Diquafosol tetrasodium: synthesis, uses and Mode of action

Introduction

Diquafosol tetrasodium is a P2Y2 purinergic receptor agonist that activates P2Y2 receptors on the ocular surface, leading to rehydration through activation of the fluid pump mechanism of the accessory lacrimal glands on the conjunctival surface. P2Y2 agonists are also potent mucin secretagogues and stimulate goblet-cell secretion of ocular mucins. This new ophthalmic solution has recently become commercially available in Japan for clinical use and holds promise for the effective treatment of dry eye syndrome[1].

Development

Diquafosol tetrasodium was approved in April 2010 as Diquas® ophthalmic solution 3% for treating dry eye syndrome and launched in Japan by Santen Pharmaceuticals. Diquafosol tetrasodium was initially discovered by Inspire Pharmaceuticals.

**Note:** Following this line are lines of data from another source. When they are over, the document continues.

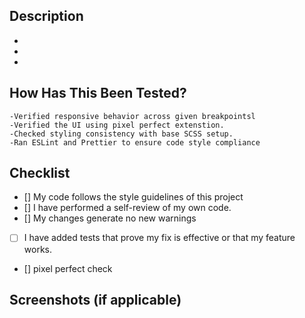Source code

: ## Description

-
-
-

## How Has This Been Tested?

    -Verified responsive behavior across given breakpointsl
    -Verified the UI using pixel perfect extenstion.
    -Checked styling consistency with base SCSS setup.
    -Ran ESLint and Prettier to ensure code style compliance

## Checklist

-   [] My code follows the style guidelines of this project
-   [] I have performed a self-review of my own code.
-   [] My changes generate no new warnings
-   [ ] I have added tests that prove my fix is effective or that my feature works.
-   [] pixel perfect check

## Screenshots (if applicable)
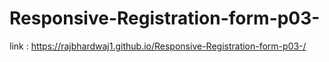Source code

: ﻿# Responsive-Registration-form-p03-
 link : https://rajbhardwaj1.github.io/Responsive-Registration-form-p03-/
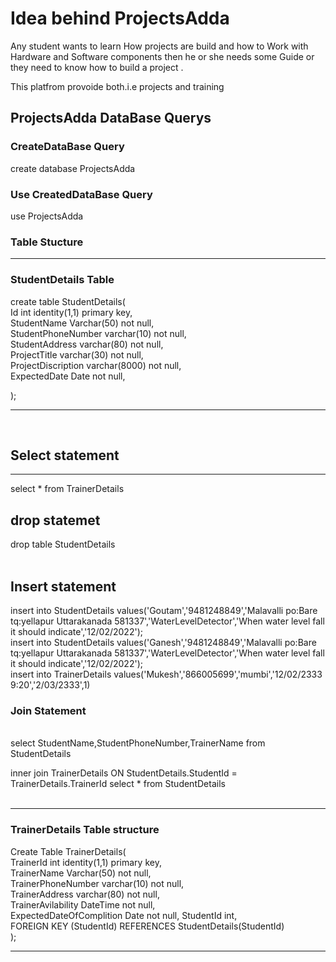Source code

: <h1>Idea behind ProjectsAdda</h1>
<p>Any student wants to learn How projects are build and how to Work with Hardware and Software components then he or she needs some Guide or they need to know how to build a project .</p>
<p>This platfrom provoide both.i.e projects and training</p>

<h2>ProjectsAdda DataBase Querys</h2>
<h3>CreateDataBase Query</h3>
<p>create database ProjectsAdda</p>
<h3>Use CreatedDataBase Query</h3>
use ProjectsAdda

<h3>Table Stucture</h3>
<hr>
<h3>StudentDetails Table</h3>
create table StudentDetails(
<br>
Id int identity(1,1) primary key,
<br>
StudentName Varchar(50) not null,
<br>
StudentPhoneNumber varchar(10) not null,
<br>
StudentAddress varchar(80) not null,
<br>
ProjectTitle varchar(30) not null,
<br>
ProjectDiscription varchar(8000) not null,
<br>
ExpectedDate Date not null,
<br>


);
<hr>

<br>
<h2>Select statement</h2>
<hr>
select * from TrainerDetails
<br>


<h2>drop statemet</h2>
drop table StudentDetails
<br>
<br>
<h2>Insert statement</h2>
insert into StudentDetails values('Goutam','9481248849','Malavalli po:Bare tq:yellapur Uttarakanada 581337','WaterLevelDetector','When water level fall it should indicate','12/02/2022');

<br>
insert into StudentDetails values('Ganesh','9481248849','Malavalli po:Bare tq:yellapur Uttarakanada 581337','WaterLevelDetector','When water level fall it should indicate','12/02/2022');
<br>
insert into TrainerDetails values('Mukesh','866005699','mumbi','12/02/2333 9:20','2/03/2333',1)
<br>

<h3>Join Statement</h3>
<br>
select StudentName,StudentPhoneNumber,TrainerName from StudentDetails 

inner join TrainerDetails ON StudentDetails.StudentId = TrainerDetails.TrainerId 
select * from StudentDetails
<br><br>
<hr>
<h3>TrainerDetails Table structure</h3>
Create Table TrainerDetails(
<br>
TrainerId int identity(1,1) primary key,
<br>
TrainerName Varchar(50) not null,
<br>
TrainerPhoneNumber varchar(10) not null,
<br>
TrainerAddress varchar(80) not null,
<br>
TrainerAvilability DateTime not null,
<br>
ExpectedDateOfComplition Date not null,
StudentId int,
<br>
FOREIGN KEY (StudentId) REFERENCES StudentDetails(StudentId)
<br>
);
<hr>
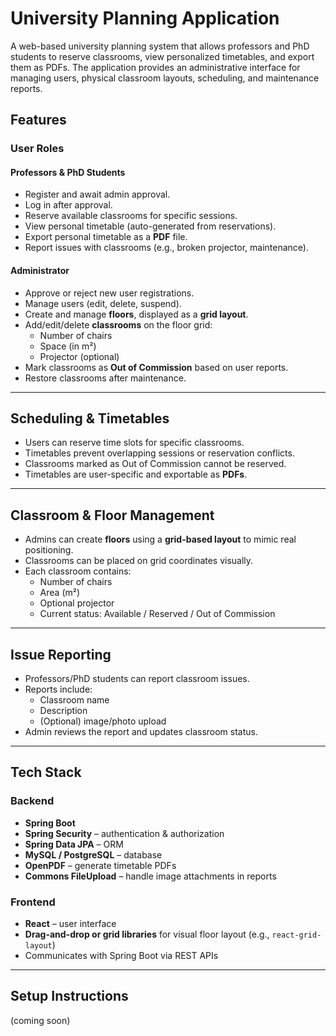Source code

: # University Planning Application

A web-based university planning system that allows professors and PhD students to reserve classrooms, view personalized timetables, and export them as PDFs. The application provides an administrative interface for managing users, physical classroom layouts, scheduling, and maintenance reports.

## Features

### User Roles

#### Professors & PhD Students
- Register and await admin approval.
- Log in after approval.
- Reserve available classrooms for specific sessions.
- View personal timetable (auto-generated from reservations).
- Export personal timetable as a **PDF** file.
- Report issues with classrooms (e.g., broken projector, maintenance).

#### Administrator
- Approve or reject new user registrations.
- Manage users (edit, delete, suspend).
- Create and manage **floors**, displayed as a **grid layout**.
- Add/edit/delete **classrooms** on the floor grid:
  - Number of chairs
  - Space (in m²)
  - Projector (optional)
- Mark classrooms as **Out of Commission** based on user reports.
- Restore classrooms after maintenance.

---

## Scheduling & Timetables

- Users can reserve time slots for specific classrooms.
- Timetables prevent overlapping sessions or reservation conflicts.
- Classrooms marked as Out of Commission cannot be reserved.
- Timetables are user-specific and exportable as **PDFs**.

---

## Classroom & Floor Management

- Admins can create **floors** using a **grid-based layout** to mimic real positioning.
- Classrooms can be placed on grid coordinates visually.
- Each classroom contains:
  - Number of chairs
  - Area (m²)
  - Optional projector
  - Current status: Available / Reserved / Out of Commission

---

## Issue Reporting

- Professors/PhD students can report classroom issues.
- Reports include:
  - Classroom name
  - Description
  - (Optional) image/photo upload
- Admin reviews the report and updates classroom status.

---

## Tech Stack

### Backend
- **Spring Boot**
- **Spring Security** – authentication & authorization
- **Spring Data JPA** – ORM
- **MySQL / PostgreSQL** – database
- **OpenPDF** – generate timetable PDFs
- **Commons FileUpload** – handle image attachments in reports

### Frontend
- **React** – user interface
- **Drag-and-drop or grid libraries** for visual floor layout (e.g., `react-grid-layout`)
- Communicates with Spring Boot via REST APIs

---

## Setup Instructions
(coming soon)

In 2001, it was licensed to Santen for co-development and commercialization in Asian countries and co-developed in collaboration with Allergan for countries outside Asia. In the US, diquafosol tetrasodium was submitted for a New Drug Application (NDA) as Prolacria® (2% ophthalmic formulation) in June 2003. However, it is still in Phase III clinical development for dry eye syndrome.

Synthesis

Commercially available uridine 5′-diphosphate disodium salt was transformed into the corresponding tributylamine salt by ion exchange chromatography on Dowex 50 using Bu3NH+ phase and then dimerized using CDI in DMF at 50 °C. The crude product was purified by Sephadex DEAE column followed by ion exchange using a Dowex 50W resin in Na+ mode. The one-pot process provided diquafosol tetrasodium (IV) with a 25% yield.

Mode of action

Diquafosol tetrasodium, a uridine 5′-triphosphate (UTP) analogue, is an agonist of the purinergic P2Y2 receptor. This receptor is a membrane protein encoded by the P2RY2 gene and belongs to the family of G-protein coupled receptors. It responds to extracellular purine and pyrimidine nucleotides, especially UTP and adenosine 5′-triphosphate (ATP), to promote diverse cellular physiological functions by eliciting Ca2+ release from the endoplasmic reticulum. P2Y2 receptors are found at several anterior eye sites, such as the corneal and conjunctival epithelia and conjunctival goblet cells. DQS stimulates the secretion of both water and mucins from cells into tears. Because of these pharmacological actions, ophthalmic solutions containing DQS have been approved as therapeutic options for dry eye disease in some Asian countries, including Japan, South Korea and China[2].

References

[1] K Kamiya. “Clinical evaluation of the additive effect of diquafosol tetrasodium on sodium hyaluronate monotherapy in patients with dry eye syndrome: a prospective, randomized, multicenter study.” Eye 26 10 (2012): 1363–1368.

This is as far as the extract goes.